FIG. 7 is a flow diagram of an example process 700 for providing search results for a user request, according to some embodiments. In some embodiments, FIG. 7 represents a run-time query execution process where a user starts a session to request resources, which occurs after some or each of the process 600 blocks of FIG. 6. Per block 702, a query is received (e.g., by the factor extraction module(s) 104 of FIG. 1) for one or more resources (e.g., products, documents, links, websites, etc.). For example, a user may open a portal and input a query string within a search engine field. In some embodiments a portal is not necessary to receive the query, but rather a query can be received via a public search engine or website such that no login is required (e.g., authentication and/or authorization information) and anyone can view the information. In response to a user inputting a query, such as a string of characters (e.g., “cheap jewelry”), the query is transmitted to the system.


Per block 704, one or more factors and/or values of the query and/or search results candidate are identified extracted (e.g., by the factor extraction module 104). For example, a user may issue the query “cheap toy cars.” Accordingly, factors and/or values of price and toy cars are identified. Per block 706, a first position bit, within a modified set of bitmaps, are identified, which indicates that a particular leaf of one or more decision trees are reachable. Referring to the example above, the factors and/or values associated with price and toy cars may be matched against decision trees and/or bitmaps that include the same factors and/or values. Referring back to 2A, the first position bit indicating that a leaf for a tree is identified, which is 3rd leave, with a floating point value of 0.3 In some embodiments, one or more data structures are analyzed (e.g., via the bit map module(s) 106), which associate one or more decision trees with one or more leaf invalidation pairs for one or more factor-value pairs. For example, after one or more factors are extracted (e.g., via the factor extraction module(s) 104), those factors are located in a data structure and are mapped to each decision tree ID that the factors belong to and mapped to leaf invalidation pairs for those factors, as illustrated in FIG. 4 and/or FIG. 5 above.

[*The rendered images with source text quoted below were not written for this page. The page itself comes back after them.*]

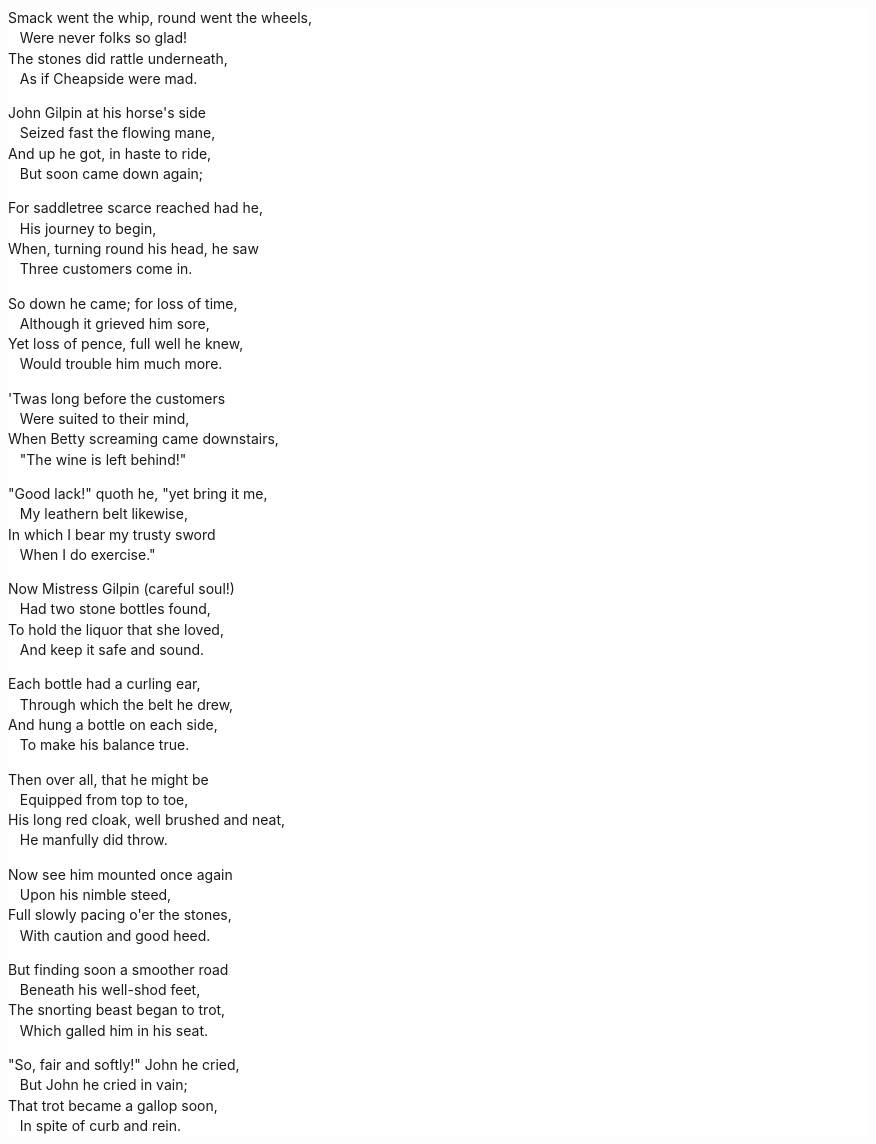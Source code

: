 Smack went the whip, round went the wheels,  
&nbsp;&nbsp;&nbsp;Were never folks so glad!  
The stones did rattle underneath,  
&nbsp;&nbsp;&nbsp;As if Cheapside were mad.  
  
John Gilpin at his horse's side  
&nbsp;&nbsp;&nbsp;Seized fast the flowing mane,  
And up he got, in haste to ride,  
&nbsp;&nbsp;&nbsp;But soon came down again;  
  
For saddletree scarce reached had he,  
&nbsp;&nbsp;&nbsp;His journey to begin,  
When, turning round his head, he saw  
&nbsp;&nbsp;&nbsp;Three customers come in.  
  
So down he came; for loss of time,  
&nbsp;&nbsp;&nbsp;Although it grieved him sore,  
Yet loss of pence, full well he knew,  
&nbsp;&nbsp;&nbsp;Would trouble him much more.  
  
'Twas long before the customers  
&nbsp;&nbsp;&nbsp;Were suited to their mind,  
When Betty screaming came downstairs,  
&nbsp;&nbsp;&nbsp;"The wine is left behind!"  
  
"Good lack!" quoth he, "yet bring it me,  
&nbsp;&nbsp;&nbsp;My leathern belt likewise,  
In which I bear my trusty sword  
&nbsp;&nbsp;&nbsp;When I do exercise."  
  
Now Mistress Gilpin (careful soul!)  
&nbsp;&nbsp;&nbsp;Had two stone bottles found,  
To hold the liquor that she loved,  
&nbsp;&nbsp;&nbsp;And keep it safe and sound.  
  
Each bottle had a curling ear,  
&nbsp;&nbsp;&nbsp;Through which the belt he drew,  
And hung a bottle on each side,  
&nbsp;&nbsp;&nbsp;To make his balance true.  
  
Then over all, that he might be  
&nbsp;&nbsp;&nbsp;Equipped from top to toe,  
His long red cloak, well brushed and neat,  
&nbsp;&nbsp;&nbsp;He manfully did throw.  
  
Now see him mounted once again  
&nbsp;&nbsp;&nbsp;Upon his nimble steed,  
Full slowly pacing o'er the stones,  
&nbsp;&nbsp;&nbsp;With caution and good heed.  
  
But finding soon a smoother road  
&nbsp;&nbsp;&nbsp;Beneath his well-shod feet,  
The snorting beast began to trot,  
&nbsp;&nbsp;&nbsp;Which galled him in his seat.  
  
"So, fair and softly!" John he cried,  
&nbsp;&nbsp;&nbsp;But John he cried in vain;  
That trot became a gallop soon,  
&nbsp;&nbsp;&nbsp;In spite of curb and rein.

Per block 708, one or more search results are provided based at least on the identifying of the first position bit (and/or any of the steps indicated in the process 600). In these embodiments, an output is provided (e.g. via the search result output module(s) 114) that causes search results to be sorted on a user device. For example, the search engine system 100 can transmit sorted results to a user device, which causes the user device to display ranked results corresponding to the score. In one example, the results are ranked by relevancy from a top-down approach, where a first search result at the very top of a page is the highest scoring candidate and the second search result on the last page is the lowest scoring candidate. Accordingly, the first search result is more relevant than the second search result. In some embodiments, search result candidates are scored immediately before the providing at block 708 (e.g., as opposed to scoring at block 613 of FIG. 6). For example, in response to locating each of the tree IDs and leaf invalidation pairs associated with the factors of the query/search result candidate set, the system can identify the first K position leaf that is reachable (set to 1), is mapped to its associated floating point value, as illustrated in FIG. 2A. In some embodiments, the providing of the search results is alternatively or additionally based on other factors, such as data structure values (e.g., the data structures of FIG. 4 and/or 5), or other modeling predictions (e.g., random forests), word embedding vector models (e.g., WORD2VEC), TF-IDF, etc. In some embodiments, the scoring or the providing of the search results are based on some or each of the blocks in the processes 600 and/or 700 of FIGS. 6 and/or 7 respectively.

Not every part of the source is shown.